The fracture water freezes and melts repeatedly under the freeze and thaw cycles which make the frozen rock mass slope quite different from the frozen soil slope. Some scholars have studied the distribution and failure mode of slope in cold area³⁴. On the basis of the deep analysis of the frozen rock mass properties as soon as considering the actual situation of the real rock slope, this paper divides the types of the frozen rock mass slope by reference to the soil slope.

Characteristics of frozen fractured rock mass

1. (1)

   Strong structural property.

Due to the seasonal changes in the air temperature and the alternation of day and night, the water within the rock mass fracture is continuously frozen and thawed, which causing the rock fracture to expand continuously. With the periodic change of air temperature, the physical and mechanical parameters of rock mass also deteriorate. Therefore, a large number of fractures appear in the frozen rock mass, which shows strong structural characteristics.

1. (2)

   Anisotropy.

The periodic change of temperature and the existence of temperature gradient cause the vertical migration of water in the fracture, which leads to the continuous growth of fracture ice and the continuous expansion of the fracture, so that the frozen rock shows significant anisotropy.

1. (3)

   Anisotropy.

In comparison to porous media, fractured rock mass exhibits significant differences. The movement of water from the bottom to the top occurs through capillary action under the influence of temperature in porous media.
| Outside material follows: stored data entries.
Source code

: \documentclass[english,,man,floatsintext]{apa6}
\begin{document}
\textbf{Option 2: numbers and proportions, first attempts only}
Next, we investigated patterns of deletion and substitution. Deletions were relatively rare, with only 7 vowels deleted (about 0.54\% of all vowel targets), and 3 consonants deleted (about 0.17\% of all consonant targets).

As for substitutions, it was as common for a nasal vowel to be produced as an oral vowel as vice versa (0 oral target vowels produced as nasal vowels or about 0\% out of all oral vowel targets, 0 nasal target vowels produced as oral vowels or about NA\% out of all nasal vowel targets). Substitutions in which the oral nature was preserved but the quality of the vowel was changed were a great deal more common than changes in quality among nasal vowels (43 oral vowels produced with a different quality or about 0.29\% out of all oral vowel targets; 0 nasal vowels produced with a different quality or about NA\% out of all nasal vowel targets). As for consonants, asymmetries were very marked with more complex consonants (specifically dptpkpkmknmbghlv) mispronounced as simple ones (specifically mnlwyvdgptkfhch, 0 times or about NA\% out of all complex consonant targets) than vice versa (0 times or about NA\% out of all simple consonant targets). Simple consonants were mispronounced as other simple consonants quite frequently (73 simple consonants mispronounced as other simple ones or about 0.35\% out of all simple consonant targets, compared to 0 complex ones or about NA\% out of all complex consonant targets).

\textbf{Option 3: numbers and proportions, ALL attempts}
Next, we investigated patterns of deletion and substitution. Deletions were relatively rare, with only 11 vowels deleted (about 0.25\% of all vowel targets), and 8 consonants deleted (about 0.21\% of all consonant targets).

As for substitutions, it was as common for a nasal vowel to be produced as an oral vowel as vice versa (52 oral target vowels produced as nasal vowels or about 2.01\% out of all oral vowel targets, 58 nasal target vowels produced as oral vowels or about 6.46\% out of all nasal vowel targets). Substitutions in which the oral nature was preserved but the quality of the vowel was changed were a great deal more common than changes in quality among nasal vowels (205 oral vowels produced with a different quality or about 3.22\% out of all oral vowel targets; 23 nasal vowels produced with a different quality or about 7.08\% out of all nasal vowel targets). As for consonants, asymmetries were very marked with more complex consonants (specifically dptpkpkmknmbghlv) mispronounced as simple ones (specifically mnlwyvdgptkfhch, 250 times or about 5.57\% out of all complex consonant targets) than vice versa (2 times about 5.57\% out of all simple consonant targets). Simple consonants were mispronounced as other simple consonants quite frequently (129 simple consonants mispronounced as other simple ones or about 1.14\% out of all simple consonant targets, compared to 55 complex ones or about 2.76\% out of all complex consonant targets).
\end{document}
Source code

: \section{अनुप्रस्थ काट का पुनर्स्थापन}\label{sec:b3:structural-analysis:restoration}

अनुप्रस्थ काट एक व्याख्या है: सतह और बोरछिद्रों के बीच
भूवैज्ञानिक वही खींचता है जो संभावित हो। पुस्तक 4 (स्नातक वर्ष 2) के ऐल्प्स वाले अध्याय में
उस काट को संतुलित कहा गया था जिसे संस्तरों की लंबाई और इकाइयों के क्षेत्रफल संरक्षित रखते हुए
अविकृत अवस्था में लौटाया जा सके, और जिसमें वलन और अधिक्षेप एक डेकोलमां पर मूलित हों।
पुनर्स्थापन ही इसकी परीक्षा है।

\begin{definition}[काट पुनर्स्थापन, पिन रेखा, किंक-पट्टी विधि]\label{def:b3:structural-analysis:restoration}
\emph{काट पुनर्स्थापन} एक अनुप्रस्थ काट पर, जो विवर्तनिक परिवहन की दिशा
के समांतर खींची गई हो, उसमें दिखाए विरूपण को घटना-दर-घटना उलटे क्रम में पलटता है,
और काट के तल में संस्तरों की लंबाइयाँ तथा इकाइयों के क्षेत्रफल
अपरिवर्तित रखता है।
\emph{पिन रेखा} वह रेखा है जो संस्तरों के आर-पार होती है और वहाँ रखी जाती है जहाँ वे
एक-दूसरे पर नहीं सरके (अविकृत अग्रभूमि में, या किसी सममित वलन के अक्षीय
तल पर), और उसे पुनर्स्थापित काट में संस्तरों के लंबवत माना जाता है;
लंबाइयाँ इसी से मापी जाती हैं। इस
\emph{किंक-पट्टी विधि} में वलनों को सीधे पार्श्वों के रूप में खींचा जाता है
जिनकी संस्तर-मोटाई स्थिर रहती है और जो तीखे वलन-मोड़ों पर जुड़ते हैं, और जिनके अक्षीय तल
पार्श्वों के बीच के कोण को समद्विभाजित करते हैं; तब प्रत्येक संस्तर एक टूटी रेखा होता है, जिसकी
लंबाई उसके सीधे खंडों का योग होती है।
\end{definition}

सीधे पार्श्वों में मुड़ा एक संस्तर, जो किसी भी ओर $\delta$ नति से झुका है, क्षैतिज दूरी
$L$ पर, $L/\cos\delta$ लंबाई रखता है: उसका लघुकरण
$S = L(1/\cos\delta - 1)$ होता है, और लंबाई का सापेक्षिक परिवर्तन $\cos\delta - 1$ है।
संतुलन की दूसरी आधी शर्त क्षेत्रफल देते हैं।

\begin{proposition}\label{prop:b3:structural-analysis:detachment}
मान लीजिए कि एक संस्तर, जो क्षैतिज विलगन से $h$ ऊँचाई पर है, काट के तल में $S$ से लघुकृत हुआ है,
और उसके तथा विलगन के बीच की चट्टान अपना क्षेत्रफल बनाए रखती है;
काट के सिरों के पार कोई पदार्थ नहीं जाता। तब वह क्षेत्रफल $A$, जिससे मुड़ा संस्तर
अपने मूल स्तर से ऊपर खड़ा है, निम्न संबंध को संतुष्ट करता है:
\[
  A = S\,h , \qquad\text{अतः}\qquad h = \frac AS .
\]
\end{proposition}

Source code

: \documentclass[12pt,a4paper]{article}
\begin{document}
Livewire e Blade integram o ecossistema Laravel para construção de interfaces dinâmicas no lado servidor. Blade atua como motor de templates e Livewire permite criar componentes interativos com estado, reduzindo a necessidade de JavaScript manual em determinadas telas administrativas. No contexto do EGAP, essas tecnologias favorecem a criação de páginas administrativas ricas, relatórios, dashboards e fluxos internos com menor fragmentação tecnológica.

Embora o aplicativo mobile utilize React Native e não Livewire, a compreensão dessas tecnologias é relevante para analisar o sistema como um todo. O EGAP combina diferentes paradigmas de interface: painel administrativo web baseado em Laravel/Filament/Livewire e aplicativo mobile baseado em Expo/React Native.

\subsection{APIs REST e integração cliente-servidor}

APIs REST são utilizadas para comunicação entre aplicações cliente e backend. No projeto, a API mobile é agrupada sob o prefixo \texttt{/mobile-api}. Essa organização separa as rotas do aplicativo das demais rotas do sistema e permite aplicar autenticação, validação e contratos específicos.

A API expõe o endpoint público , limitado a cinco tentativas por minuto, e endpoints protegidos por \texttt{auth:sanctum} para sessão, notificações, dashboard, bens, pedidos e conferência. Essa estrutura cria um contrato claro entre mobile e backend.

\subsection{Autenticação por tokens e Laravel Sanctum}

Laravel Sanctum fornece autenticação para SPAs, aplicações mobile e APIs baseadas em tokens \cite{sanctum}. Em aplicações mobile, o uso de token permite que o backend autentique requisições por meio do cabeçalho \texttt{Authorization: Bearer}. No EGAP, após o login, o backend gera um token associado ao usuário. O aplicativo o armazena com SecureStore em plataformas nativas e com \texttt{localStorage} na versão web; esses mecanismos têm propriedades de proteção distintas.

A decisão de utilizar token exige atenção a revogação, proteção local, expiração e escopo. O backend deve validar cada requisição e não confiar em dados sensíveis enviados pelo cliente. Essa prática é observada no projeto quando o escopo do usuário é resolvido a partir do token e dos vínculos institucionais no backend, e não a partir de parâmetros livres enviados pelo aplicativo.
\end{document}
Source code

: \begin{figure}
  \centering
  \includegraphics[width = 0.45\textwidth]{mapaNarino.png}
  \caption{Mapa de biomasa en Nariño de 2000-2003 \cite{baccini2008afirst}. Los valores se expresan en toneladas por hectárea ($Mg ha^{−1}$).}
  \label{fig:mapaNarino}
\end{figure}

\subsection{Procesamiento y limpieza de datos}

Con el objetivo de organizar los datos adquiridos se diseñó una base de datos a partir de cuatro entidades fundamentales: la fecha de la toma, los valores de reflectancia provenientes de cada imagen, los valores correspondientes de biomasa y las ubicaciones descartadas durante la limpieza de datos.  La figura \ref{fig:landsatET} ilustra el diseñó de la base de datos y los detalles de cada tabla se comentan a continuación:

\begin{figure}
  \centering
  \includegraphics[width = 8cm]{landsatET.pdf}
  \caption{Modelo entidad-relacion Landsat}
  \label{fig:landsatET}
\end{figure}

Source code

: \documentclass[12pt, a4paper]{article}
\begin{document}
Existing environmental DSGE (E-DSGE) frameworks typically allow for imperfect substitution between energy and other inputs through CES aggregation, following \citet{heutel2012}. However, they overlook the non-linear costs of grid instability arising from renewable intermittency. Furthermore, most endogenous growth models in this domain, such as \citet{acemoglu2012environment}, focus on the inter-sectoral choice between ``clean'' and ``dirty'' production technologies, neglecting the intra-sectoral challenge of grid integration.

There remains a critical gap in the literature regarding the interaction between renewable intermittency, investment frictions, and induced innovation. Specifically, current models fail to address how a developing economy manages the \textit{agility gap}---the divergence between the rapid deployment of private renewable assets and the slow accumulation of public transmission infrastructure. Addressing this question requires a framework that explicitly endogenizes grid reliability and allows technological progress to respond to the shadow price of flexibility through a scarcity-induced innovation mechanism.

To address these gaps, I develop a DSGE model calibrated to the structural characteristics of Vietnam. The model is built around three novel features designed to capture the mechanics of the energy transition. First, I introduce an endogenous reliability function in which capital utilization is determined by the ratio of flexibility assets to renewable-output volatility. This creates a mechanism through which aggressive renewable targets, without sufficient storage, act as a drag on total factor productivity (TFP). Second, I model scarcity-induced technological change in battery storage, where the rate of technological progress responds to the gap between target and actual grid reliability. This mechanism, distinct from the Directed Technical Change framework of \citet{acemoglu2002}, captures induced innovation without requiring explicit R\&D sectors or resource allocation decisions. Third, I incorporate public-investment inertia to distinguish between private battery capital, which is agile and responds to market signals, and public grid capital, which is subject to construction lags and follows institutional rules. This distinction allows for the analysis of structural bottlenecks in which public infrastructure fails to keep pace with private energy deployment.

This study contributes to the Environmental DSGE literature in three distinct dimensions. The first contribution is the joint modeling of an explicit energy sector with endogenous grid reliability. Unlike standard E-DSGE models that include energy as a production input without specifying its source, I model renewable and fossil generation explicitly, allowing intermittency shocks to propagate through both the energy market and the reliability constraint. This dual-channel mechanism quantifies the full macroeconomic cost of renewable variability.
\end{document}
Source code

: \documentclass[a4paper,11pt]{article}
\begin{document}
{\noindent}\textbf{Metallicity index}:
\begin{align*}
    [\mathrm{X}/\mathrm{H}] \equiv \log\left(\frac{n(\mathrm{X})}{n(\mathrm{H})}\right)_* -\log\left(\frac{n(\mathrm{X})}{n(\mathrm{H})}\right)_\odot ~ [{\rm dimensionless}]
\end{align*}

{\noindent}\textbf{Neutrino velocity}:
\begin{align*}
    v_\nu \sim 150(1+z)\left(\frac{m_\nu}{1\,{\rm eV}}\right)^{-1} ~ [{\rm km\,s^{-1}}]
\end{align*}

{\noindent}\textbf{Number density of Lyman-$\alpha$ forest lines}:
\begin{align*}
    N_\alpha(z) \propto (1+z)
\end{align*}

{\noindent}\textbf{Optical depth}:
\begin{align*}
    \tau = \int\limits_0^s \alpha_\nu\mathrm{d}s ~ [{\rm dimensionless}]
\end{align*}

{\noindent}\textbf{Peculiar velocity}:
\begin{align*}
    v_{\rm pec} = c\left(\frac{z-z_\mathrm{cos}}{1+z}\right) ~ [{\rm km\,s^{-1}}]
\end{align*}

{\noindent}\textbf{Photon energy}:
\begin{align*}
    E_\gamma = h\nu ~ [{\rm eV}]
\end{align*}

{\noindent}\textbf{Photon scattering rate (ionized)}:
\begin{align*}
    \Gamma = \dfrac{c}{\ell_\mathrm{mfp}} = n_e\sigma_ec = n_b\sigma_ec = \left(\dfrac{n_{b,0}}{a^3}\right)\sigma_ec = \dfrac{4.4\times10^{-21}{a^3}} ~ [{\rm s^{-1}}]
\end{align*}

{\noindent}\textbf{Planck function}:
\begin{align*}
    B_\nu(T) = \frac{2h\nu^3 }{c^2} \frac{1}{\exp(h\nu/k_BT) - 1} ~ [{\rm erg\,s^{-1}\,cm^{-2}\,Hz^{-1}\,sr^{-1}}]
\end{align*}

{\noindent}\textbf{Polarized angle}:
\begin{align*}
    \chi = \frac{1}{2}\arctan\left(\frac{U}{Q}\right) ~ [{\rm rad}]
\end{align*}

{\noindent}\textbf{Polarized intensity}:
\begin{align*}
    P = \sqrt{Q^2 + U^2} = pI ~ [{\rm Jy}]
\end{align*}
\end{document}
Most pores in fractured rock masses are closed and fracture openings are often large, the migration of water from the bottom to the top by capillary action is generally not significant. However, under the action of temperature gradient, water migration still exists in the fracture.

1. (4)

   Freeze–thaw damage characteristics.

Freezing can increase the strength of soil due to the transformation of water into ice. However, the freezing action makes fractured rock mass even weaker because of the existence of freeze–thaw damage. In low temperature, fracture water will turn into ice, and the resulting volume expansion will cause fracture expansion. Multiple freeze–thaw cycles will cause irreparable damage to rock mass.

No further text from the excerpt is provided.